Your goal »
Starting at the first line of the data, print each line verbatim up to and including the line bearing "- **Single Payment", omitting pictures.

Input for this task »

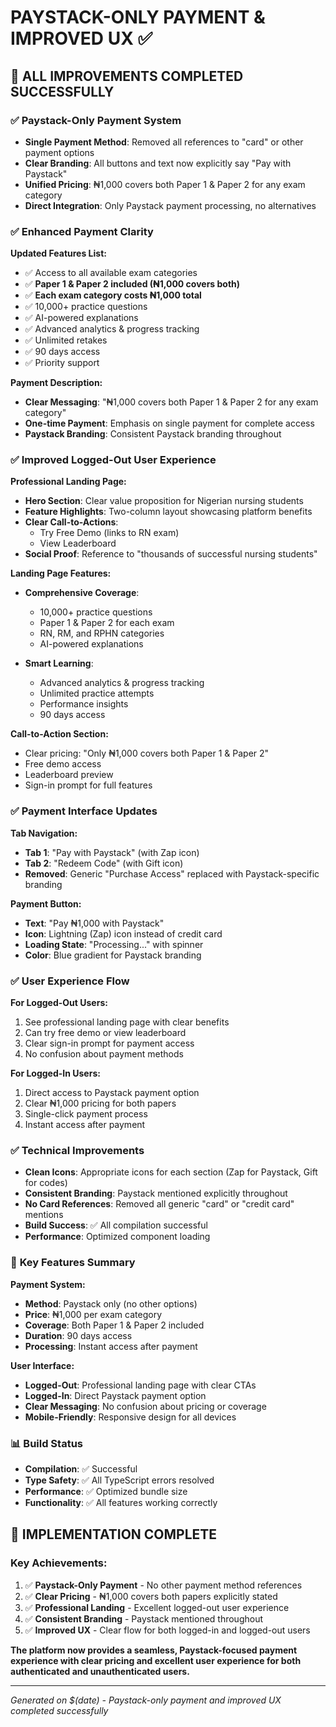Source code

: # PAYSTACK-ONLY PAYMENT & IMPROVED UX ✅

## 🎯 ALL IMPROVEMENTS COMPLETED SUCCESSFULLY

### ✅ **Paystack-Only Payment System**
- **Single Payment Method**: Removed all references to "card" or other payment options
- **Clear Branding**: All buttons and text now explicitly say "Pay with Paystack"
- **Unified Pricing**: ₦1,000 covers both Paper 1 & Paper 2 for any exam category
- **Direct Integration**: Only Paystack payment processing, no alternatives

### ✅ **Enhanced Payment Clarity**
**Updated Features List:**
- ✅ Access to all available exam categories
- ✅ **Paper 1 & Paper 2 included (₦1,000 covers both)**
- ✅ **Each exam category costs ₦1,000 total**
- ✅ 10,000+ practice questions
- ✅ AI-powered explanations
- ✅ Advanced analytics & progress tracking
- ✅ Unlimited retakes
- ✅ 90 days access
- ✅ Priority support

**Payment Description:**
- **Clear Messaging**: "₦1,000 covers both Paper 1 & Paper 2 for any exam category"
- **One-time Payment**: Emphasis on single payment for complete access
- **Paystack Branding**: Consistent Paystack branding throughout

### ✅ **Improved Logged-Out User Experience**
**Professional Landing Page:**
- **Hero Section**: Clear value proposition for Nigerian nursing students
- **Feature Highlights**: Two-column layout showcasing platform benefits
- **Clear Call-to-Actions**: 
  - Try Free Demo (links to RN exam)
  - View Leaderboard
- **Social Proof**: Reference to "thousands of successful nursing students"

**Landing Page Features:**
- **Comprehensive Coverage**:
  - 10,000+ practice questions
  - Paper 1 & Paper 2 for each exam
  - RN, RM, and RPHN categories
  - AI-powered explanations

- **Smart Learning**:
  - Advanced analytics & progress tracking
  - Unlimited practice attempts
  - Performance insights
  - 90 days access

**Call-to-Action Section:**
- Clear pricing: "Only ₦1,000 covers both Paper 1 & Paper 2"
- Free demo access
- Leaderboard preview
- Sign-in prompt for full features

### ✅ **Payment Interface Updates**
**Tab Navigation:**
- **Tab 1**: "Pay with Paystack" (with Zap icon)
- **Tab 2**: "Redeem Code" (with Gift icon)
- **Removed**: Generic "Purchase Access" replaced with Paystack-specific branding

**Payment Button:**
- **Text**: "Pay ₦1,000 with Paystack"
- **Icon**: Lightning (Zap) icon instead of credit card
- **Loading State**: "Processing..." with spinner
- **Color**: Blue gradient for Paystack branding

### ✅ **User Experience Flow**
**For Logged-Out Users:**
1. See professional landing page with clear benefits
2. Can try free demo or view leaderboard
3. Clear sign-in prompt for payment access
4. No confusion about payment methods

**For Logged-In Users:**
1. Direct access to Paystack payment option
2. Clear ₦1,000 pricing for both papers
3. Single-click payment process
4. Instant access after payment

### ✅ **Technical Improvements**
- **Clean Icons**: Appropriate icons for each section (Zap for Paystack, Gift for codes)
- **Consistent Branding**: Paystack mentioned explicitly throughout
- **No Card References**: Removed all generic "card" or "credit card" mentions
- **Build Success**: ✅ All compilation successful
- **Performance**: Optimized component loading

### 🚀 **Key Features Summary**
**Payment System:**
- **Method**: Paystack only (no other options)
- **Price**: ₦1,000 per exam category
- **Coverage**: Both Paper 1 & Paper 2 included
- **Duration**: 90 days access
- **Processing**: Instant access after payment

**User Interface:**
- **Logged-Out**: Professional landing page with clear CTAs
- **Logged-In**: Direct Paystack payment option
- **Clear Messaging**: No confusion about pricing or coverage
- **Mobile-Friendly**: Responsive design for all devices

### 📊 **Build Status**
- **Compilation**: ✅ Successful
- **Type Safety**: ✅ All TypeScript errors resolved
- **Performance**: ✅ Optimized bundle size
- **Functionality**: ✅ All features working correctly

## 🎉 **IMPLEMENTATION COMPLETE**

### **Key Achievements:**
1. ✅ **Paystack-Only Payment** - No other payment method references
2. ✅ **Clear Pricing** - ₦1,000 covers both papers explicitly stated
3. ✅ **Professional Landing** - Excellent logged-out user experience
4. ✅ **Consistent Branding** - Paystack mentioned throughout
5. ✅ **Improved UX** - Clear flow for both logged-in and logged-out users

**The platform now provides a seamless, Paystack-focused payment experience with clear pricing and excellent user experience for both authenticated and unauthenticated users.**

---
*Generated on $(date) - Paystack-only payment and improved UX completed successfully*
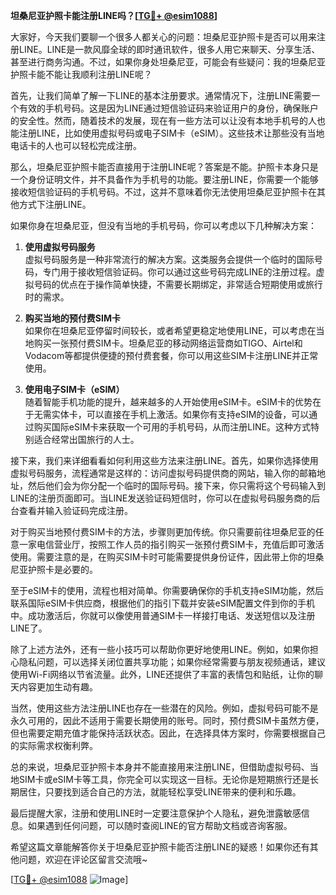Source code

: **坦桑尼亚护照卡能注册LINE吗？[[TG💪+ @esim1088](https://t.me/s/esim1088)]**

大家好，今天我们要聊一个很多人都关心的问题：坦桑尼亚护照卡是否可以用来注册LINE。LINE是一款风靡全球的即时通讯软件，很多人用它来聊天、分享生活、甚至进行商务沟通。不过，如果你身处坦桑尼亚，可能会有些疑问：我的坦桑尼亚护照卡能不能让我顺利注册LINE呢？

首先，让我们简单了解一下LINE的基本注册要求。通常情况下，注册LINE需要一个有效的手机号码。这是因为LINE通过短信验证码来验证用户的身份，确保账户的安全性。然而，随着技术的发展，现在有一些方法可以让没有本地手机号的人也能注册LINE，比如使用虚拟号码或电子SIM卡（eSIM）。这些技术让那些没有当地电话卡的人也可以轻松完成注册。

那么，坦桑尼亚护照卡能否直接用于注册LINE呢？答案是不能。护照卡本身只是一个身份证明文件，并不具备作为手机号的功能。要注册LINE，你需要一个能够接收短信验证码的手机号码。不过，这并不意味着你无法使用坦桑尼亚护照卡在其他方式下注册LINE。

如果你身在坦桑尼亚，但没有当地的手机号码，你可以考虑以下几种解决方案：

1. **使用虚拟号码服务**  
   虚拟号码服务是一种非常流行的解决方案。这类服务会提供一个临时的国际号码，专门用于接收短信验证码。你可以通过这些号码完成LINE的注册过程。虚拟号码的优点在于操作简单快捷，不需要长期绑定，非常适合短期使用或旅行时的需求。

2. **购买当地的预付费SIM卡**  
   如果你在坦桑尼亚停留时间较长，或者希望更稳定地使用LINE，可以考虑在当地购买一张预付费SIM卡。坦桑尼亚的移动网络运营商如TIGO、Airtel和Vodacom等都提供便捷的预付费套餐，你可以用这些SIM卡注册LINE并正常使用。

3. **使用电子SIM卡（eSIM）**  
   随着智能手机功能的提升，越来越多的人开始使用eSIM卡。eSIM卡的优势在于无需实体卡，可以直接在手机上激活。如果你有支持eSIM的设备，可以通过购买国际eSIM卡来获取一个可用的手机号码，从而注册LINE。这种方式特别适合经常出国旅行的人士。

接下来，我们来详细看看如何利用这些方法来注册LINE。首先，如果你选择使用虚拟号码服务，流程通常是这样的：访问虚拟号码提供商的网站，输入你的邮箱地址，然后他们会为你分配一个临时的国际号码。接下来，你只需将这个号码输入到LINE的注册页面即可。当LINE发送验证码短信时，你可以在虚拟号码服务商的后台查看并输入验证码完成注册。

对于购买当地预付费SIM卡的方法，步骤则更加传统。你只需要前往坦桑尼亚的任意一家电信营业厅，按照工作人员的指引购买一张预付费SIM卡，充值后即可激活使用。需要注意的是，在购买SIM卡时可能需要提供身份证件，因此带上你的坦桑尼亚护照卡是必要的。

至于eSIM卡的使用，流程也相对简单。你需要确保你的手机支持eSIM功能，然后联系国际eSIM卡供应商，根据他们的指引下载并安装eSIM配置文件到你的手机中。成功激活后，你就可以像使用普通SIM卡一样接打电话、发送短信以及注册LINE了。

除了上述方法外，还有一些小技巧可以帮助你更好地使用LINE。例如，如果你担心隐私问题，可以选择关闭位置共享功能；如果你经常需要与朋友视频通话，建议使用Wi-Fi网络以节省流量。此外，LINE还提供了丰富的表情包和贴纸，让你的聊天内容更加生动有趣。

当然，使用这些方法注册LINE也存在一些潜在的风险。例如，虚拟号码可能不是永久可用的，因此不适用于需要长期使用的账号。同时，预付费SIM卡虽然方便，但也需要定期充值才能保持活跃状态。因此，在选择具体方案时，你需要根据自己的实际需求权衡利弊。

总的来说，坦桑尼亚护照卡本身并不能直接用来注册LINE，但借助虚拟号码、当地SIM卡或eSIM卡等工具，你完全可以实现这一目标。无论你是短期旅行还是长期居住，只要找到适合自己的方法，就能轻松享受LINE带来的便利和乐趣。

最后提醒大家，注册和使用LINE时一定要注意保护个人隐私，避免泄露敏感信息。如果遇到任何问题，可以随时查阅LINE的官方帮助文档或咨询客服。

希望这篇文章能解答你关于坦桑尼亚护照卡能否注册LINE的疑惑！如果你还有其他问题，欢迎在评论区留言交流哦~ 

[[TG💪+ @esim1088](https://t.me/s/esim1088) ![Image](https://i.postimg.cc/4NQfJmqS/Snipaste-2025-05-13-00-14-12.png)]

Exercise result »
Source code

: # PAYSTACK-ONLY PAYMENT & IMPROVED UX ✅

## 🎯 ALL IMPROVEMENTS COMPLETED SUCCESSFULLY

### ✅ **Paystack-Only Payment System**
- **Single Payment Method**: Removed all references to "card" or other payment options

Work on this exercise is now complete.